For this lack of interest, the hockey movie Slap Shot has remained low on my list of priority movies to see. I changed that over the weekend when one of the cable channels I usually ignore ran a sweet marathon of middle-profile 70’s cult movies. Slap Shot was doubled up with a run of Smokey & The Bandit, which I also took in. What a fool I’d been.

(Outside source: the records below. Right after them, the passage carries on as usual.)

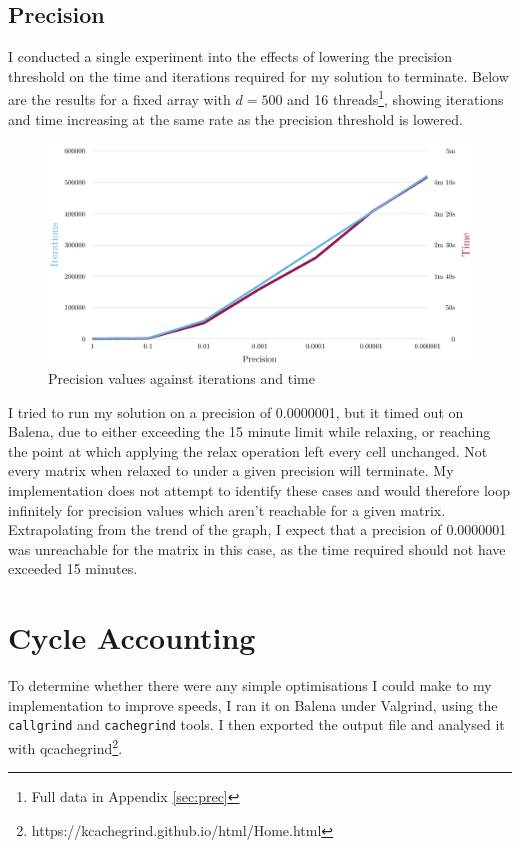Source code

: \documentclass[12pt]{article}
\begin{document}
\subsection{Precision}

I conducted a single experiment into the effects of lowering the precision threshold on the time and iterations required for my solution to terminate. Below are the results for a fixed array with $d=500$ and 16 threads\footnote{Full data in Appendix \ref{sec:prec}}, showing iterations and time increasing at the same rate as the precision threshold is lowered.

\begin{figure}[h!]
	\hspace{-0.8cm}\includegraphics[width=1.1\textwidth]{img/prec-time.pdf}
	\caption{Precision values against iterations and time}
	\label{fig:precision}
\end{figure}


I tried to run my solution on a precision of 0.0000001, but it timed out on Balena, due to either exceeding the 15 minute limit while relaxing, or reaching the point at which applying the relax operation left every cell unchanged. Not every matrix when relaxed to under a given precision will terminate. My implementation does not attempt to identify these cases and would therefore loop infinitely for precision values which aren't reachable for a given matrix. Extrapolating from the trend of the graph, I expect that a precision of 0.0000001 was unreachable for the matrix in this case, as the time required should not have exceeded 15 minutes.


\clearpage
\section{Cycle Accounting}

To determine whether there were any simple optimisations I could make to my implementation to improve speeds, I ran it on Balena under Valgrind, using the \texttt{callgrind} and \texttt{cachegrind} tools. I then exported the output file and analysed it with qcachegrind\footnote{https://kcachegrind.github.io/html/Home.html}.
\end{document}
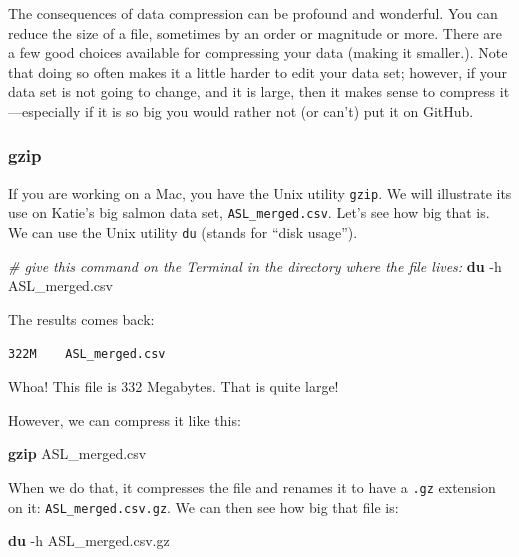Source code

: \documentclass[]{book}
\newenvironment{Shaded}{\begin{snugshade}}{\end{snugshade}}
\newcommand{\KeywordTok}[1]{\textcolor[rgb]{0.13,0.29,0.53}{\textbf{{#1}}}}
\newcommand{\CommentTok}[1]{\textcolor[rgb]{0.56,0.35,0.01}{\textit{{#1}}}}
\newcommand{\NormalTok}[1]{{#1}}
\theoremstyle{definition}
\theoremstyle{definition}
\theoremstyle{remark}
\begin{document}
The consequences of data compression can be profound and wonderful. You
can reduce the size of a file, sometimes by an order or magnitude or
more. There are a few good choices available for compressing your data
(making it smaller.). Note that doing so often makes it a little harder
to edit your data set; however, if your data set is not going to change,
and it is large, then it makes sense to compress it---especially if it
is so big you would rather not (or can't) put it on GitHub.

\subsubsection{gzip}\label{gzip}

If you are working on a Mac, you have the Unix utility \texttt{gzip}. We
will illustrate its use on Katie's big salmon data set,
\texttt{ASL\_merged.csv}. Let's see how big that is. We can use the Unix
utility \texttt{du} (stands for ``disk usage'').

\begin{Shaded}
\begin{Highlighting}[]
\CommentTok{# give this command on the Terminal in the directory where the file lives:}
\KeywordTok{du} \NormalTok{-h ASL_merged.csv }
\end{Highlighting}
\end{Shaded}

The results comes back:

\begin{verbatim}
322M    ASL_merged.csv
\end{verbatim}

Whoa! This file is 332 Megabytes. That is quite large!

However, we can compress it like this:

\begin{Shaded}
\begin{Highlighting}[]
\KeywordTok{gzip} \NormalTok{ASL_merged.csv }
\end{Highlighting}
\end{Shaded}

When we do that, it compresses the file and renames it to have a
\texttt{.gz} extension on it: \texttt{ASL\_merged.csv.gz}. We can then
see how big that file is:

\begin{Shaded}
\begin{Highlighting}[]
\KeywordTok{du} \NormalTok{-h ASL_merged.csv.gz }
\end{Highlighting}
\end{Shaded}
\end{document}

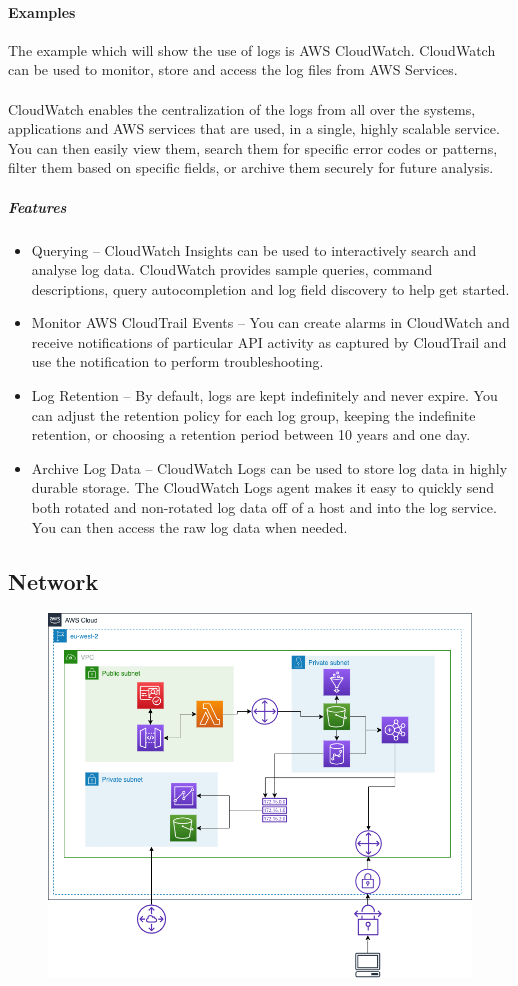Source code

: \documentclass[10pt]{article}
\begin{document}
\paragraph{Examples}
The example which will show the use of logs is AWS CloudWatch. CloudWatch can be used to monitor, store and access the log files from AWS Services.
\\ \\
CloudWatch enables the centralization of the logs from all over the systems, applications and AWS services that are used, in a single, highly scalable service. You can then easily view them, search them for specific error codes or patterns, filter them based on specific fields, or archive them securely for future analysis. \cite{aws-cloudwatch}
\subparagraph{Features}
\begin{itemize}
	\item Querying – CloudWatch Insights can be used to interactively search and analyse log data. CloudWatch provides sample queries, command descriptions, query autocompletion and log field discovery to help get started. 
	\item Monitor AWS CloudTrail Events – You can create alarms in CloudWatch and receive notifications of particular API activity as captured by CloudTrail and use the notification to perform troubleshooting.
	\item Log Retention – By default, logs are kept indefinitely and never expire. You can adjust the retention policy for each log group, keeping the indefinite retention, or choosing a retention period between 10 years and one day.
	\item Archive Log Data – CloudWatch Logs can be used to store log data in highly durable storage. The CloudWatch Logs agent makes it easy to quickly send both rotated and non-rotated log data off of a host and into the log service. You can then access the raw log data when needed.
\end{itemize}

\subsection{Network}
\label{sec:network}
\begin{figure}[h!]
	\centering
	\includegraphics[width=0.8\linewidth]{images/Network.png}
\end{figure}
\end{document}

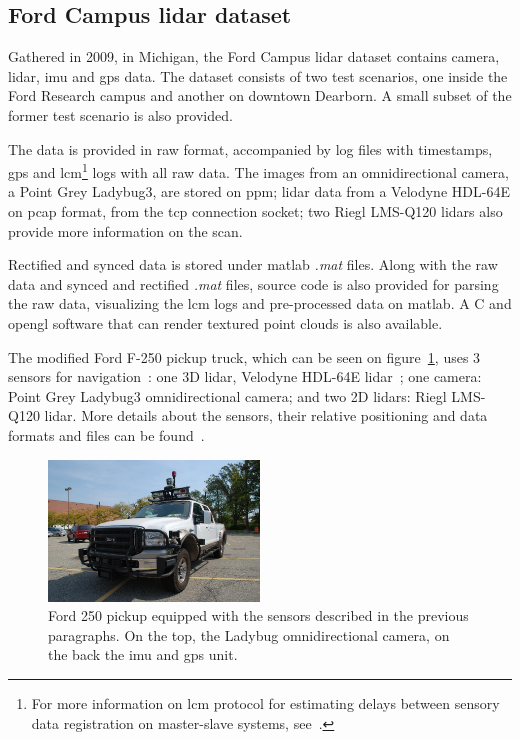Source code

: \subsection{Ford Campus \acl{lidar} dataset}
Gathered in 2009, in Michigan, the Ford Campus \ac{lidar} dataset contains camera, \ac{lidar}, \ac{imu} and \ac{gps} data. The dataset consists of two test scenarios, one inside the Ford Research campus and another on downtown Dearborn. A small subset of the former test scenario is also provided.

The data is provided in raw format, accompanied by log files with timestamps, \ac{gps} and \ac{lcm}\footnote{For more information on \acf{lcm} protocol for estimating delays between sensory data registration on master-slave systems, see~\cite{VelodyneHDL64}.} logs with all raw data. The images from an omnidirectional camera, a Point Grey Ladybug3, are stored on \ac{ppm}; \ac{lidar} data from a Velodyne HDL-64E on \ac{pcap} format, from the \ac{tcp} connection socket; two Riegl LMS-Q120 \acp{lidar} also provide more information on the scan.

Rectified and synced data is stored under \ac{matlab} \textit{.mat} files. Along with the raw data and synced and rectified \textit{.mat} files, source code is also provided for parsing the raw data, visualizing the \ac{lcm} logs and pre-processed data on \ac{matlab}. A C and \ac{opengl} software that can render textured point clouds is also available.

The modified Ford F-250 pickup truck, which can be seen on figure~\ref{fig:sota:ford_sensors}, uses 3 sensors for navigation~\cite{Pandey2011}: one 3D \ac{lidar}, Velodyne HDL-64E \ac{lidar}~\cite{VelodyneHDL64}; one camera: Point Grey Ladybug3 omnidirectional camera; and two 2D \acp{lidar}: Riegl LMS-Q120 lidar. More details about the sensors, their relative positioning and data formats and files can be found~\cite{Pandey2011}.

\begin{figure}
	\centering
	\includegraphics[width=0.5\textwidth]{img/sensor_fusion/ford_sensors.jpg}
	\caption{Ford 250 pickup equipped with the sensors described in the previous paragraphs. On the top, the Ladybug omnidirectional camera, on the back the \ac{imu} and \ac{gps} unit.}
	\label{fig:sota:ford_sensors}
\end{figure}


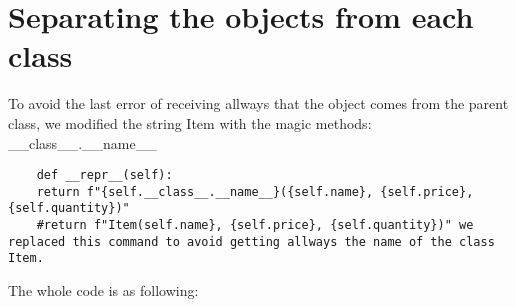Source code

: \documentclass{article}
\begin{document}
\section{Separating the objects from each class}
To avoid the last error of receiving allways that the object comes from the parent class, we modified the string Item with the magic methods: \_\_class\_\_.\_\_name\_\_

\begin{lstlisting}
	def __repr__(self):
	return f"{self.__class__.__name__}({self.name}, {self.price}, {self.quantity})"
	#return f"Item(self.name}, {self.price}, {self.quantity})" we replaced this command to avoid getting allways the name of the class Item.
\end{lstlisting}

The whole code is as following:
\end{document}
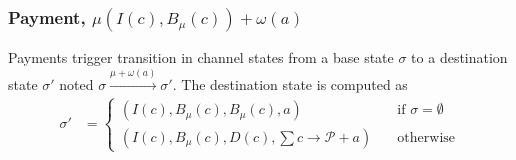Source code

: \documentclass{llncs}
\begin{document}
\subsubsection{Payment, $\mu(I(c), B_\mu(c))+\omega(a)$} Payments trigger transition in channel states from a base state $\sigma$ to a destination state $\sigma'$ noted $\sigma \xrightarrow{\mu + \omega(a)} \sigma'$.
The destination state is computed as
\begin{equation*}
\begin{split}
  \sigma' &=
  \begin{cases}
      (I(c), B_\mu(c), B_\mu(c), a) & \quad \text{if } \sigma = \emptyset \\
      (I(c), B_\mu(c), D(c), \textstyle \sum c \rightarrow \mathcal{P}+a) & \quad \text{otherwise}
  \end{cases}
\end{split}
\end{equation*}
\end{document}
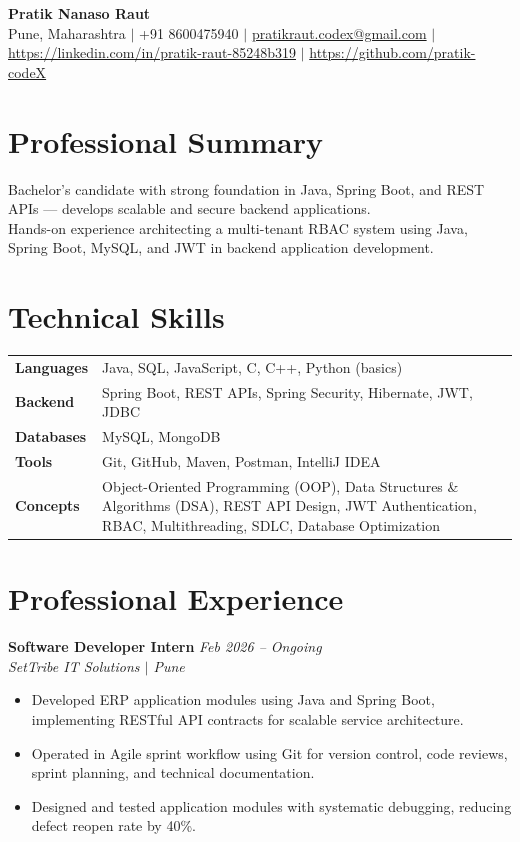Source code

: \documentclass[10.5pt,a4paper]{article}
\begin{document}
\begin{center}
{\Large\bfseries Pratik Nanaso Raut}\\[2pt]
Pune, Maharashtra $|$ +91 8600475940 $|$ \href{mailto:pratikraut.codex@gmail.com}{pratikraut.codex@gmail.com} $|$ \href{https://linkedin.com/in/pratik-raut-85248b319}{https://linkedin.com/in/pratik-raut-85248b319} $|$ \href{https://github.com/pratik-codeX}{https://github.com/pratik-codeX}
\end{center}
\vspace{-2pt}
\section{Professional Summary}
Bachelor's candidate with strong foundation in Java, Spring Boot, and REST APIs — develops scalable and secure backend applications.\\[2pt]
Hands-on experience architecting a multi-tenant RBAC system using Java, Spring Boot, MySQL, and JWT in backend application development.
\section{Technical Skills}
\begin{tabular}{@{}p{}p{}@{}}
\textbf{Languages} & Java, SQL, JavaScript, C, C++, Python (basics) \\[1pt]
\textbf{Backend} & Spring Boot, REST APIs, Spring Security, Hibernate, JWT, JDBC \\[1pt]
\textbf{Databases} & MySQL, MongoDB \\[1pt]
\textbf{Tools} & Git, GitHub, Maven, Postman, IntelliJ IDEA \\[1pt]
\textbf{Concepts} & Object-Oriented Programming (OOP), Data Structures \& Algorithms (DSA), REST API Design, JWT Authentication, RBAC, Multithreading, SDLC, Database Optimization \\
\end{tabular}
\section{Professional Experience}
\textbf{Software Developer Intern} \hfill \textit{Feb 2026 -- Ongoing}
\\\textit{SetTribe IT Solutions $|$ Pune}
\begin{itemize}
  \item Developed ERP application modules using Java and Spring Boot, implementing RESTful API contracts for scalable service architecture.
  \item Operated in Agile sprint workflow using Git for version control, code reviews, sprint planning, and technical documentation.
  \item Designed and tested application modules with systematic debugging, reducing defect reopen rate by 40\%.
\end{itemize}
\end{document}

Paul Newman plays Reggie Dunlop, the player-coach of the Charlestown Chiefs, a minor league team from a rust-belt milltown that has fallen on hard times. If it’s not bad enough that the local employer, the mill in question, is about to fold and bring a devastating wave of unemployment to the area, the Chiefs are about to fold as well thanks to a myriad of factors but mostly because they suck. With bad attendance and the looming threat of even fewer ticket sales thanks to no local economy, Dunlop plants a story in the paper that the team is in negotiations to be sold to investors from a retirement community in Florida but only if they can turn the reputation around. To make matters worse, the team’s General Manager has recently brought in three idiots in the form of the The Hanson Brothers (Jeff, Steve and Jack) who remain benched for most of the season yet never seem to notice that they get no ice-time.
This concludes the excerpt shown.